WHAT TO PRODUCE: Every line below between the one holding "if username not" and the one holding "- 枚举法。根据具体问题枚举", inclusive, should be copied exactly, and no other line.

Stored data:
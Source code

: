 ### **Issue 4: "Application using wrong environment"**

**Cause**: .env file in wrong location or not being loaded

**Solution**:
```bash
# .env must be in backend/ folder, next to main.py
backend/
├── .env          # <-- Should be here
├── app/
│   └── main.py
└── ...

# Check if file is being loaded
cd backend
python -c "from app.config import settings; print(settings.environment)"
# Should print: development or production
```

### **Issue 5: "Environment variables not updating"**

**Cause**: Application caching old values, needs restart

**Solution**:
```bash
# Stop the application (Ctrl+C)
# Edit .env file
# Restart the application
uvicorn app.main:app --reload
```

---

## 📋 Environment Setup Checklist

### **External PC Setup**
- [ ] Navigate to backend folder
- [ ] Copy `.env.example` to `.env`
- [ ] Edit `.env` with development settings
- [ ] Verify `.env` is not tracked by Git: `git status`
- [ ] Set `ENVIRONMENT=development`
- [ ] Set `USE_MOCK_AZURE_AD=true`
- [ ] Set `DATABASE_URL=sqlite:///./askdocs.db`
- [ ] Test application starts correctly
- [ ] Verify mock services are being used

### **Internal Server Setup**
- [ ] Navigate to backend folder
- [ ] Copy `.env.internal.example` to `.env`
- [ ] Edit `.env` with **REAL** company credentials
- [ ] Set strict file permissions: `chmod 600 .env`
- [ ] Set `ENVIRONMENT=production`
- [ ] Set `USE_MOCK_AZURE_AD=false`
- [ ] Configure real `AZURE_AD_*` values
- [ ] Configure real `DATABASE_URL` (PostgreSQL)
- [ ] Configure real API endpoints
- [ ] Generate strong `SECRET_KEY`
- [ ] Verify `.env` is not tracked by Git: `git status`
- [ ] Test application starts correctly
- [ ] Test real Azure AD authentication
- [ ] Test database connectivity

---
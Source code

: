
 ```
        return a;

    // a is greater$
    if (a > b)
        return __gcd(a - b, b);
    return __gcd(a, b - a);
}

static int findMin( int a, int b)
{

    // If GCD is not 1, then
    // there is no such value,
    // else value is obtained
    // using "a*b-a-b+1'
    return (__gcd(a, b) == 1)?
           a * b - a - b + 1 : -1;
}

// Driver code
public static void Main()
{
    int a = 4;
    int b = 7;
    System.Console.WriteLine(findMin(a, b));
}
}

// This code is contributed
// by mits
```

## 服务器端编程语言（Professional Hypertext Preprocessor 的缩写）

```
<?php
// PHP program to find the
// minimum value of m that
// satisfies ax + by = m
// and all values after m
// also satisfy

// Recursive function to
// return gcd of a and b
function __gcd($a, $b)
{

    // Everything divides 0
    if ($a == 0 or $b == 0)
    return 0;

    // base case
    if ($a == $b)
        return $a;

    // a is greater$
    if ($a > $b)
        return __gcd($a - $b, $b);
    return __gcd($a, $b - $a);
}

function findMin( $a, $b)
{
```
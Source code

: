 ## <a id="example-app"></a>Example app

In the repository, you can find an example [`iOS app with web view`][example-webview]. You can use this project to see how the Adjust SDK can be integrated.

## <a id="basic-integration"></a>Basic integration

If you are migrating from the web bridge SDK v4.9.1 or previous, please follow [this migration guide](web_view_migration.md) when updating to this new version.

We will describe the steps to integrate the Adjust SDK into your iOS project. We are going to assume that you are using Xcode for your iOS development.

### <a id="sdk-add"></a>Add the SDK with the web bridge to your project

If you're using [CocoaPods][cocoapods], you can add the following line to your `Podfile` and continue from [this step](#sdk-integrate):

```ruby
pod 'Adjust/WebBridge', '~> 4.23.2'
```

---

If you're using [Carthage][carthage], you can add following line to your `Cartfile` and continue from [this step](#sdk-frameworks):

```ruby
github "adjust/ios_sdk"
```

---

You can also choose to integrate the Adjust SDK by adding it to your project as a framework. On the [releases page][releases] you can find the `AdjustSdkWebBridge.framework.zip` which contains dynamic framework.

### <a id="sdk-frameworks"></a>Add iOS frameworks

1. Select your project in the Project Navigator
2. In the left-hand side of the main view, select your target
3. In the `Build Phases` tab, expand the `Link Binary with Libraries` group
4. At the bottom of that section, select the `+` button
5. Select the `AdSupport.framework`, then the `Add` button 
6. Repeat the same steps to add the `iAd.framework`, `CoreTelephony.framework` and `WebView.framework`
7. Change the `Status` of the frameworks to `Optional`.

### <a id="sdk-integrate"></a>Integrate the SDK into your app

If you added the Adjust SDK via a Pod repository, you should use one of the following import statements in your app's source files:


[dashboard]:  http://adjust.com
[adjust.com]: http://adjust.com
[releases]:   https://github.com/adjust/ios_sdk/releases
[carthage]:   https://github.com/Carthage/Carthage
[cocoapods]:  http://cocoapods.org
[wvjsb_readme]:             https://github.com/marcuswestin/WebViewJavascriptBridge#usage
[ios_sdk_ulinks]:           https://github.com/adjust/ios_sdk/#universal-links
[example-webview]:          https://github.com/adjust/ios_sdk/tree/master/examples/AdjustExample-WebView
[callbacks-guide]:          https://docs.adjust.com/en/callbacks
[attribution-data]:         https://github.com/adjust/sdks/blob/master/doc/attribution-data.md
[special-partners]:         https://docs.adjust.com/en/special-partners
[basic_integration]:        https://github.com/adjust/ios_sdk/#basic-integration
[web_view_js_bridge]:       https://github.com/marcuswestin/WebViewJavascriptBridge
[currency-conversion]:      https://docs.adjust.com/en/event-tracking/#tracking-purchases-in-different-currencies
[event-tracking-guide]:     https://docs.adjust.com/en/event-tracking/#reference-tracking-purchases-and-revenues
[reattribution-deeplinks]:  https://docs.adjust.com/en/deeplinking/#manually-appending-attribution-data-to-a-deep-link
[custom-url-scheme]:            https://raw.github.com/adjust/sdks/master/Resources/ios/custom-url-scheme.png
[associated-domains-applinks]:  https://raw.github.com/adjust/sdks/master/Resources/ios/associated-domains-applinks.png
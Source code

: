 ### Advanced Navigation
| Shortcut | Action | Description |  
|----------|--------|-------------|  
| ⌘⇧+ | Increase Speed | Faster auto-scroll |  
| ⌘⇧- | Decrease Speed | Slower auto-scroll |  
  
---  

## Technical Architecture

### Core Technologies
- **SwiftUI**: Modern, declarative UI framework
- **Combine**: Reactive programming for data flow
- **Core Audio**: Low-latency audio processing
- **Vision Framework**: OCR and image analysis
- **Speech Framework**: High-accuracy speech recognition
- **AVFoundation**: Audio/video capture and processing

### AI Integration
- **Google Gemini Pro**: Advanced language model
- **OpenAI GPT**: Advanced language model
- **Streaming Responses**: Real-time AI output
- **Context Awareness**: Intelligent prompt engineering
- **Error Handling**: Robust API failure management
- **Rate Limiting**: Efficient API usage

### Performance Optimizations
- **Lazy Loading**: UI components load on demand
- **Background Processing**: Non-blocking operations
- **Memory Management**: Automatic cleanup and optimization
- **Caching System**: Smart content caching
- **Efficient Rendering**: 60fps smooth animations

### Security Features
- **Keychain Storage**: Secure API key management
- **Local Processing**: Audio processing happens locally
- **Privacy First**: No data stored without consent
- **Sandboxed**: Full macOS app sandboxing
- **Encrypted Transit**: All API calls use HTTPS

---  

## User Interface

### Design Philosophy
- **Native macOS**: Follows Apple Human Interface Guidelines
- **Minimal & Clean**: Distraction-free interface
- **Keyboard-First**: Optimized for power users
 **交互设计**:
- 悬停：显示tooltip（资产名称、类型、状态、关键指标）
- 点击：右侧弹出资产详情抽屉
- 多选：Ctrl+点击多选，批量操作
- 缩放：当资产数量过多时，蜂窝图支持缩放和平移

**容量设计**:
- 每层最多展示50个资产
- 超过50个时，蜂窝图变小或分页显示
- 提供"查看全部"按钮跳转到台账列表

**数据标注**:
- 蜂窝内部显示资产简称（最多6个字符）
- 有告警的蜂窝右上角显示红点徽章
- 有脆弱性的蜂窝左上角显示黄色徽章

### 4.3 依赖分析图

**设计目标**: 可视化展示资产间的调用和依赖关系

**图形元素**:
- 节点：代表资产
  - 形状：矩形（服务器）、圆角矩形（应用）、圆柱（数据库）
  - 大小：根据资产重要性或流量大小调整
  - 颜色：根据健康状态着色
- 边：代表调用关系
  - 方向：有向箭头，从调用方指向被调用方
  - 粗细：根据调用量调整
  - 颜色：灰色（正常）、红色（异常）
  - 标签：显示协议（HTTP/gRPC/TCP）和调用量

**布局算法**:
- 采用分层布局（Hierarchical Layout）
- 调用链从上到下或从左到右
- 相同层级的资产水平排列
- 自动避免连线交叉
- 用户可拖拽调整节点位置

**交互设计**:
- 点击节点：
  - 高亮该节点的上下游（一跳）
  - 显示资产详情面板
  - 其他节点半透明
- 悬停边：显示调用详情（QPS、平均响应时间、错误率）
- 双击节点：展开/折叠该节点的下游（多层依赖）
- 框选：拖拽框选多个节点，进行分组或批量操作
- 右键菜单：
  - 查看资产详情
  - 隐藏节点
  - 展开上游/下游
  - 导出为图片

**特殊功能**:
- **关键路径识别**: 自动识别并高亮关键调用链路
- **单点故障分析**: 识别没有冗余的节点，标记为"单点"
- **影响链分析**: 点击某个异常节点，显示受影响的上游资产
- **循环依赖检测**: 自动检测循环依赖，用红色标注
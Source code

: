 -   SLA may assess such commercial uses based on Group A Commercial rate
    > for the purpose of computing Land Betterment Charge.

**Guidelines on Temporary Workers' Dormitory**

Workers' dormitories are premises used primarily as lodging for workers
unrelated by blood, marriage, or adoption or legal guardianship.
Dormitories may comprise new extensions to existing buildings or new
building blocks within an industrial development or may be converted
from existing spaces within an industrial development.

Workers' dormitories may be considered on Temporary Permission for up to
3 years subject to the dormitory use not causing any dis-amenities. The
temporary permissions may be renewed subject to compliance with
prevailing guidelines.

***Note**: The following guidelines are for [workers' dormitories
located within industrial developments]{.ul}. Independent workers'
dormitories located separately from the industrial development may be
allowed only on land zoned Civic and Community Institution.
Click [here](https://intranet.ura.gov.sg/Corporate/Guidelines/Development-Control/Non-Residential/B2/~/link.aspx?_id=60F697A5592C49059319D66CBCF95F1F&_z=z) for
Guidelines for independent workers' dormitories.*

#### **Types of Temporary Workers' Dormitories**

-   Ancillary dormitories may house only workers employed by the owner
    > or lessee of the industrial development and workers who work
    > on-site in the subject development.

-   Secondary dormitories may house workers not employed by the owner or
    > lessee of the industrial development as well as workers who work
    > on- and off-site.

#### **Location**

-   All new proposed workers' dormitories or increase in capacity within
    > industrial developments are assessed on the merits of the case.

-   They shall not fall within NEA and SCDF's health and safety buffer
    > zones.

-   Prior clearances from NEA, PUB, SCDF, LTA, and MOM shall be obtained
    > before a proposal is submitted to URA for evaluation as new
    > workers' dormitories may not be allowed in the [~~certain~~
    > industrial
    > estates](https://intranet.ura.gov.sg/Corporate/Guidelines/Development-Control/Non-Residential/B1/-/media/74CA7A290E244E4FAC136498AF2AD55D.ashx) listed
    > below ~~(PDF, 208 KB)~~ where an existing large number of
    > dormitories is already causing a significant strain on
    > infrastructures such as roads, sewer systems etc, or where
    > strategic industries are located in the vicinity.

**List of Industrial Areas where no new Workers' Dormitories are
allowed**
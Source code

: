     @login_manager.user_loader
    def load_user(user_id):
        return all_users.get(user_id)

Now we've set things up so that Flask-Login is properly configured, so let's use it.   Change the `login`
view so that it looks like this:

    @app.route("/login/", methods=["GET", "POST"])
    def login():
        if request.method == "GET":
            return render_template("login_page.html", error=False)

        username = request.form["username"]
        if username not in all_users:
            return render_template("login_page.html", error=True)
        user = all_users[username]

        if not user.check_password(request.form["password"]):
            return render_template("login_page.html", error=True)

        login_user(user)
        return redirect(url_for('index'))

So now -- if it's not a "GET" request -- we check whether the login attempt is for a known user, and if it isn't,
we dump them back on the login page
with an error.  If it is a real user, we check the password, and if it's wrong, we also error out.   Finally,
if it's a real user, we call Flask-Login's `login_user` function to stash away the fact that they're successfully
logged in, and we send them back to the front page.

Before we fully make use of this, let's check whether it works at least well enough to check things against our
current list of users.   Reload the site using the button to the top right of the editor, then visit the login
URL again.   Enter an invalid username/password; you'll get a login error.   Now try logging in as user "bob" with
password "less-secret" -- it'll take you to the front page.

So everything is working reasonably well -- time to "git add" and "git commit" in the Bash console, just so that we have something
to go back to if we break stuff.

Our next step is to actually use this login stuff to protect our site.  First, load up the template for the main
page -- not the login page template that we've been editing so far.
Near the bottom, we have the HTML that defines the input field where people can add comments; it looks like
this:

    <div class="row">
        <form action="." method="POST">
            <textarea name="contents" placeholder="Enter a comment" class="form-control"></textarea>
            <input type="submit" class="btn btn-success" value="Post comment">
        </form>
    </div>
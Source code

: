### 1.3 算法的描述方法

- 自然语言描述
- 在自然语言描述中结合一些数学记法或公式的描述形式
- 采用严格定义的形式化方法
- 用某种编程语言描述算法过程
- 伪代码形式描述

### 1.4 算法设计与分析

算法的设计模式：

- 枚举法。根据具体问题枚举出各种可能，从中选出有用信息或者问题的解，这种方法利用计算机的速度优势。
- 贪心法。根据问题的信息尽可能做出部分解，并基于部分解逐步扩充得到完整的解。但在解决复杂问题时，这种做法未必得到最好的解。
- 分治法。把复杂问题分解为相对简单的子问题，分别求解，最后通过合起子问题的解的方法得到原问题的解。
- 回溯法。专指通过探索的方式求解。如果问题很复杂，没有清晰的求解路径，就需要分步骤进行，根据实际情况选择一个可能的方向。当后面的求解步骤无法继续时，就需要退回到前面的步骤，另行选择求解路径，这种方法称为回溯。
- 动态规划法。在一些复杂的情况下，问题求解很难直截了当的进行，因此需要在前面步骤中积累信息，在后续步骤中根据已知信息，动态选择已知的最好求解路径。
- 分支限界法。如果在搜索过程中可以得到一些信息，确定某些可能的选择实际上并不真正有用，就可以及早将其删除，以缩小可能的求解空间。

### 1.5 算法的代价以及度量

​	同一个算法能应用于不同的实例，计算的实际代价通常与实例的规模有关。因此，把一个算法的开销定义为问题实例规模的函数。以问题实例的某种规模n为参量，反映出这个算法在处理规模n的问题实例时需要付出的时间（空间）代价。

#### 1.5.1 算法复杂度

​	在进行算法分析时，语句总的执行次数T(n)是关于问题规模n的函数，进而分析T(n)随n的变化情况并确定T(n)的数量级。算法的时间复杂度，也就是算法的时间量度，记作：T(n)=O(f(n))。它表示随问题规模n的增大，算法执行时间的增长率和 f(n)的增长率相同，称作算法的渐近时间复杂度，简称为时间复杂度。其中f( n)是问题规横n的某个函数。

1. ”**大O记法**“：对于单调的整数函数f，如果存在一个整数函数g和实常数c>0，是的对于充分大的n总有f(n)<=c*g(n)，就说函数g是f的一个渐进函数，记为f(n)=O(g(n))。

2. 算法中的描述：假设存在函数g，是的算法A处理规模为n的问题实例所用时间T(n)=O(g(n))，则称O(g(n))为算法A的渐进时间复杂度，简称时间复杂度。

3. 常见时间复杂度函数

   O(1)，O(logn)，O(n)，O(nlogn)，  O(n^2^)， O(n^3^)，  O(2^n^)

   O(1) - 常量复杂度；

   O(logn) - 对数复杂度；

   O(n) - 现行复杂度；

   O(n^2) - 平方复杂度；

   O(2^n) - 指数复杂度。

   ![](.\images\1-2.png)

YOUR RESPONSE:
        if username not in all_users:
            return render_template("login_page.html", error=True)
        user = all_users[username]

        if not user.check_password(request.form["password"]):
            return render_template("login_page.html", error=True)

        login_user(user)
        return redirect(url_for('index'))

So now -- if it's not a "GET" request -- we check whether the login attempt is for a known user, and if it isn't,
we dump them back on the login page
with an error.  If it is a real user, we check the password, and if it's wrong, we also error out.   Finally,
if it's a real user, we call Flask-Login's `login_user` function to stash away the fact that they're successfully
logged in, and we send them back to the front page.

Before we fully make use of this, let's check whether it works at least well enough to check things against our
current list of users.   Reload the site using the button to the top right of the editor, then visit the login
URL again.   Enter an invalid username/password; you'll get a login error.   Now try logging in as user "bob" with
password "less-secret" -- it'll take you to the front page.

So everything is working reasonably well -- time to "git add" and "git commit" in the Bash console, just so that we have something
to go back to if we break stuff.

Our next step is to actually use this login stuff to protect our site.  First, load up the template for the main
page -- not the login page template that we've been editing so far.
Near the bottom, we have the HTML that defines the input field where people can add comments; it looks like
this:

    <div class="row">
        <form action="." method="POST">
            <textarea name="contents" placeholder="Enter a comment" class="form-control"></textarea>
            <input type="submit" class="btn btn-success" value="Post comment">
        </form>
    </div>
Source code

:### 1.3 算法的描述方法

- 自然语言描述
- 在自然语言描述中结合一些数学记法或公式的描述形式
- 采用严格定义的形式化方法
- 用某种编程语言描述算法过程
- 伪代码形式描述

### 1.4 算法设计与分析

算法的设计模式：

- 枚举法。根据具体问题枚举出各种可能，从中选出有用信息或者问题的解，这种方法利用计算机的速度优势。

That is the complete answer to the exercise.